La synagogue est un espace conçu pour accueillir et abriter une singularité commune, aménager une sociabilité pour qu’elle s’y épanouisse, dresser un cadre cognitif pour qu’il se transmette. C’est un lieu pour faire une place à la Loi et redire une histoire, et ainsi célébrer l’identité éthico-narrative d’Israël. Si la longue histoire fédère, ce n’est pas forcément dans la visée d’un accomplissement pratique; elle est aussi bien un patrimoine culturel qui nous appartient et dont on aime s’entretenir. À côté de cette Histoire — avec un grand  H — la petite, l’histoire de l’implantation et de l’agrégation, des itinéraires et des bons et des mauvais souvenirs, fait aussi le ciment du communautaire. Cette plus courte histoire a-t-elle un avenir, « l’être ensemble » peut-il ici se projeter? La communauté de Tarbes est exposée à un risque, à un danger possible : celui de s’effacer. Mais cette inquiétude s’ouvre aussi à un futur, car risquer, c’est encore tenter, aller au-devant, malgré une issue incertaine : « Nous risquons de… »; « Risquons-nous à… » Cette tension sera énoncée au terme de ce texte, mené par une dernière question : est-il possible que rien ne perdure? Qu’à Tarbes disparaisse une possibilité de judaïsme?

Un espace

Quand les hommes s’absentent

Nous sommes à Tarbes, dans le piémont pyrénéen, au sud-ouest de Toulouse. La ville compte un peu plus de 45 000 habitants. Et voici un lieu de judaïsme, un bâtiment vétuste dont l’aspect extérieur frappe le regard et étonne. Quelque chose ne va pas. La grande porte d’entrée est dans un bois maintenant défraîchi, les murs se fissurent, des carreaux sont cassés. Mais reculons d’un pas devant cette bâtisse en difficulté et observons son quartier. Sise au centre de la ville, bordée de bâtiments qui en préservent l’accès, la Cité Rothschild est toute en rénovation. Ses murs ravalés, la fraîcheur de son mobilier d’agrément et des jardinets accentuent l’énigme visuelle que pose le bâtiment synagogue qui y loge en décalage. En avant, à l’entrée de la cité, une porte moderne s’ouvre automatiquement grâce à des capteurs magnétiques. À nouveau devant le grand bâtiment anachronique, on se demande : « À quoi sert ce lieu ? » Les enfants en usent pour délimiter une aire de jeu, la porte leur sert de cage pour le gardien de but et les carreaux, à viser et à briser. On retrouve une balle de tennis ou un ballon dans le vestibule de la synagogue. Les résidents s’étonnent quand ses portes s’ouvrent : « Tiens! » Des enfants s’approchent : « Monsieur, c’est vrai qu’Harry Potter vit ici? » C’est pour eux un lieu de magie, d’imagination. Ils veulent entrer vérifier. Je les invite[1]. Ils passent un vestibule, des portes battantes, se retrouvent dans la première partie appelée « foyer », réservée aujourd’hui aux réunions ou aux temps morts de la longue journée de Kippour [2]. Ils continuent, jusqu’à ce que la grande salle devienne la salle de prière, avec des chaises de part et d’autre d’une estrade — le pupitre où se tiendra demain le ministre officiant venu spécialement de Paris pour le Yom Kippour. Deux panneaux gravés des dix commandements en hébreu les interpellent. Lorsque deux d’entre eux veulent monter les dernières marches qui mènent à une sorte de scène, le président et sa femme les arrêtent : « non, pas ici, ne montez pas! » Car contre le mur du fond, un rideau de velours rouge est tiré sur un placard contenant les rouleaux saints de la Torah. Et là on ne joue plus.

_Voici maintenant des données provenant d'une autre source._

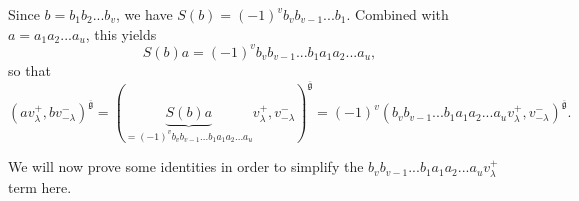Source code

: \documentclass
[numbers=enddot,12pt,final,onecolumn,german,notitlepage]{scrartcl}%
\theoremstyle{definition}
\begin{document}
Since $b=b_{1}b_{2}...b_{v}$, we have $S\left(  b\right)  =\left(  -1\right)
^{v}b_{v}b_{v-1}...b_{1}$. Combined with $a=a_{1}a_{2}...a_{u}$, this yields%
\[
S\left(  b\right)  a=\left(  -1\right)  ^{v}b_{v}b_{v-1}...b_{1}a_{1}%
a_{2}...a_{u},
\]
so that%
\begin{equation}
\left(  av_{\lambda}^{+},bv_{-\lambda}^{-}\right)  ^{\overline{\mathfrak{g}}%
}=\left(  \underbrace{S\left(  b\right)  a}_{=\left(  -1\right)  ^{v}%
b_{v}b_{v-1}...b_{1}a_{1}a_{2}...a_{u}}v_{\lambda}^{+},v_{-\lambda}%
^{-}\right)  ^{\overline{\mathfrak{g}}}=\left(  -1\right)  ^{v}\left(
b_{v}b_{v-1}...b_{1}a_{1}a_{2}...a_{u}v_{\lambda}^{+},v_{-\lambda}^{-}\right)
^{\overline{\mathfrak{g}}}. \label{prop.det.US.pf.4}%
\end{equation}


We will now prove some identities in order to simplify the $b_{v}%
b_{v-1}...b_{1}a_{1}a_{2}...a_{u}v_{\lambda}^{+}$ term here.
\end{document}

À la place de la synagogue, les résidents de ce quartier HLM[3] auront un espace de jeu pour leurs enfants, ou des places de parking pour leurs voitures. La communauté juive n’est que locataire. Les propriétaires attendent que l’Association cultuelle israélite (ACI)[4] déménage ou se dissolve pour finaliser la rénovation d’une cité rajeunie et renouvelée. Une telle situation est-elle seulement pensable? Le président de l’ACI de Tarbes et des Hautes-Pyrénées ne cesse depuis une dizaine d’années d’inciter les membres de la communauté éparpillée à maintenir une assiduité. Les fondateurs de ce lieu auraient-ils envisagé pareille destinée?

L’histoire communautaire des juifs tarbais, qui commence en 1964 [5], est celle d’une incessante lutte contre des forces centrifuges menaçant de vider la synagogue. Il a fallu sur place débattre, composer, mettre en place en l’absence d’un décisionnaire pleinement légitime. Les visions se sont vite opposées quant aux ingrédients du projet collectif, notamment au sujet de la manière de l’animer et de le rendre visible. Quelle visibilité donner de nous-mêmes? Les pratiquants traditionalistes venus d’Algérie — inscrits dans la lignée croyante qu’a décrite Danielle Hervieu-Léger (1993) — souhaitaient un lieu de prière simple pour assurer le calendrier festif. Mais l’implicite de leurs faits et gestes s’est heurté au désir d’explications et à l’approche culturelle de l’identité juive qui prévalait pour d’autres. Quand Marcel Siari, leader jusqu’en 1980, promouvait le lieu comme véritable centre communautaire, proposant « d’ouvrir les fenêtres » et de ne pas s’enfermer dans l’anonymat, d’autres ne souhaitaient pas une telle publicité. Il y eut véritablement confrontation entre les bouillonnants pratiquants de la Loi, toujours débattant des justes façons en référence à l’autorité des traditions locales — « chez nous, on fait comme cela » — et la quête d’ordre, de conformité et de comportement standard énoncée par l’institution consistoriale que menait Siari. D’un côté, l’explicite freine l’intensité religieuse; de l’autre, l’implicite égare la curiosité et agace. Le partage durci et caricatural entre Sépharades dévots et Ashkénazes laïques a servi pour camper sur ces positions et se confronter.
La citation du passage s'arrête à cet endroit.